New TV special on prison -- Alan and Susan Raymond give us an inside look at their documentary ''Doing Time''

Alan and Susan Raymond knew it was time to go home when the death threats began. The husband-and-wife documentary filmmaking team had taken their cameras inside the Lewisburg, Pa., maximum-security federal penitentiary (pop. 1,500) after gaining unprecedented permission from the Justice Department to spend a month roaming the prison unescorted, a visit that resulted in Doing Time: Life Inside the Big House (HBO, Feb. 12, 10-11 p.m.). Inmates were wary, but as the film crew’s presence (he shot, directed, and edited; she produced) became more familiar, some prisoners warmed to them. Others, however, issued unprintably blunt warnings to get out or risk death. After a month, the Raymonds, whose previous work had taken them into combat zones from Northern Ireland (1980’s To Die for Ireland) to the South Bronx (the 1977 Emmy-winning The Police Tapes), were ready to leave anyway. ”We just stayed a little too long,” says Alan Raymond. ”That fifth week put some of them over the edge.”

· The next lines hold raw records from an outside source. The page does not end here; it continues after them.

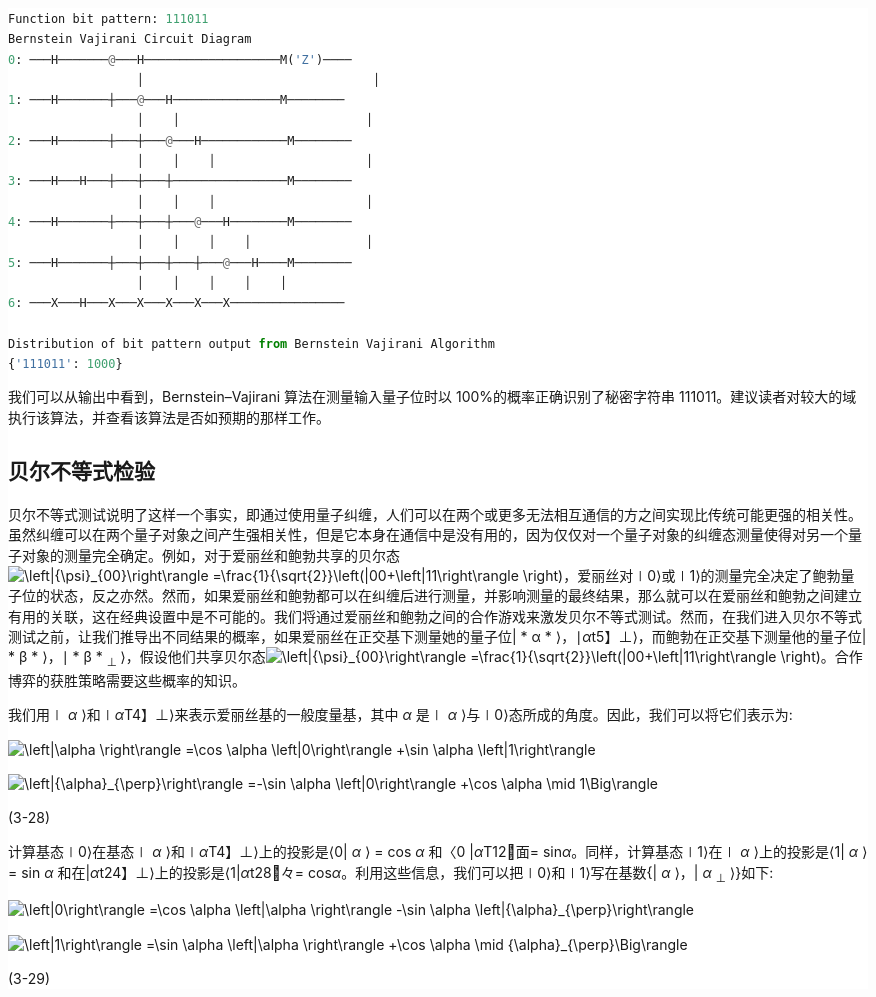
 ```py
Function bit pattern: 111011
Bernstein Vajirani Circuit Diagram
0: ───H───────@───H───────────────────M('Z')────
                  │                                │
1: ───H───────┼───@───H───────────────M────────
                  │    │                          │
2: ───H───────┼───┼───@───H────────────M────────
                  │    │    │                     │
3: ───H───H───┼───┼───┼────────────────M────────
                  │    │    │                     │
4: ───H───────┼───┼───┼───@───H────────M────────
                  │    │    │    │                │
5: ───H───────┼───┼───┼───┼───@───H────M────────
                  │    │    │    │    │
6: ───X───H───X───X───X───X───X────────────────

Distribution of bit pattern output from Bernstein Vajirani Algorithm
{'111011': 1000}

```

我们可以从输出中看到，Bernstein–Vajirani 算法在测量输入量子位时以 100%的概率正确识别了秘密字符串 111011。建议读者对较大的域执行该算法，并查看该算法是否如预期的那样工作。

## 贝尔不等式检验

贝尔不等式测试说明了这样一个事实，即通过使用量子纠缠，人们可以在两个或更多无法相互通信的方之间实现比传统可能更强的相关性。虽然纠缠可以在两个量子对象之间产生强相关性，但是它本身在通信中是没有用的，因为仅仅对一个量子对象的纠缠态测量使得对另一个量子对象的测量完全确定。例如，对于爱丽丝和鲍勃共享的贝尔态![$$ \left|{\psi}_{00}\right\rangle =\frac{1}{\sqrt{2}}\left(|00+\left|11\right\rangle \right) $$](../images/495362_1_En_3_Chapter/495362_1_En_3_Chapter_TeX_IEq11.png)，爱丽丝对∣0⟩或∣1⟩的测量完全决定了鲍勃量子位的状态，反之亦然。然而，如果爱丽丝和鲍勃都可以在纠缠后进行测量，并影响测量的最终结果，那么就可以在爱丽丝和鲍勃之间建立有用的关联，这在经典设置中是不可能的。我们将通过爱丽丝和鲍勃之间的合作游戏来激发贝尔不等式测试。然而，在我们进入贝尔不等式测试之前，让我们推导出不同结果的概率，如果爱丽丝在正交基下测量她的量子位| * α * ⟩，∣*α*t5】⊥⟩，而鲍勃在正交基下测量他的量子位| * β * ⟩，∣ * β * <sub> ⊥ </sub> ⟩，假设他们共享贝尔态![$$ \left|{\psi}_{00}\right\rangle =\frac{1}{\sqrt{2}}\left(|00+\left|11\right\rangle \right) $$](../images/495362_1_En_3_Chapter/495362_1_En_3_Chapter_TeX_IEq12.png)。合作博弈的获胜策略需要这些概率的知识。

我们用∣ *α* ⟩和∣*α*T4】⊥⟩来表示爱丽丝基的一般度量基，其中 *α* 是∣ *α* ⟩与∣0⟩态所成的角度。因此，我们可以将它们表示为:

![$$ \left|\alpha \right\rangle =\cos \alpha \left|0\right\rangle +\sin \alpha \left|1\right\rangle $$](../images/495362_1_En_3_Chapter/495362_1_En_3_Chapter_TeX_Equf.png)

![$$ \left|{\alpha}_{\perp}\right\rangle =-\sin \alpha \left|0\right\rangle +\cos \alpha \mid 1\Big\rangle $$](../images/495362_1_En_3_Chapter/495362_1_En_3_Chapter_TeX_Equ27.png)

(3-28)

计算基态∣0⟩在基态∣ *α* ⟩和∣*α*T4】⊥⟩上的投影是⟨0| *α* ⟩ = cos *α* 和〈0 |*α*T12】ͥ⾯= sin*α*。同样，计算基态∣1⟩在∣ *α* ⟩上的投影是⟨1| *α* ⟩ = sin *α* 和在|*α*t24】⊥⟩上的投影是⟨1|*α*t28】ͥ々= cos*α*。利用这些信息，我们可以把∣0⟩和∣1⟩写在基数{| *α* ⟩，| *α* <sub>⊥</sub> ⟩}如下:

![$$ \left|0\right\rangle =\cos \alpha \left|\alpha \right\rangle -\sin \alpha \left|{\alpha}_{\perp}\right\rangle $$](../images/495362_1_En_3_Chapter/495362_1_En_3_Chapter_TeX_Equg.png)

![$$ \left|1\right\rangle =\sin \alpha \left|\alpha \right\rangle +\cos \alpha \mid {\alpha}_{\perp}\Big\rangle $$](../images/495362_1_En_3_Chapter/495362_1_En_3_Chapter_TeX_Equ28.png)

(3-29)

”Some inmates were afraid they’d be recognized for other crimes,” adds Susan, ”and others were afraid their families would see them. They just didn’t want their pictures taken.”

”Every inmate who wanted to be in the film wanted to say that he’d gotten a bad trial,” Alan says. And many spoke on camera: A mobster convicted as part of the ”French connection” drug ring bitterly complains, ”I still can’t get justice”; a bank robber rues his holdup’s measly take and bemoans the absence of condoms on the inside; and a tattoo-covered murderer serving 85 years explains that the swastikas inked on his hands aren’t ”the Hitler thing they’re just a symbol for white people.”

Doing Time makes it clear that Lewisburg, which also housed Al Capone, Jimmy Hoffa, and GoodFellas’ renowned Henry Hill, confines more hardened criminals than rehabilitation candidates. ”It’s illustrated daily that some people choose a life of crime,” says Alan Raymond, who, with Susan, recently signed a three-year contract with HBO. ”We left firmly believing that some — but not all — of these people should never return to society.”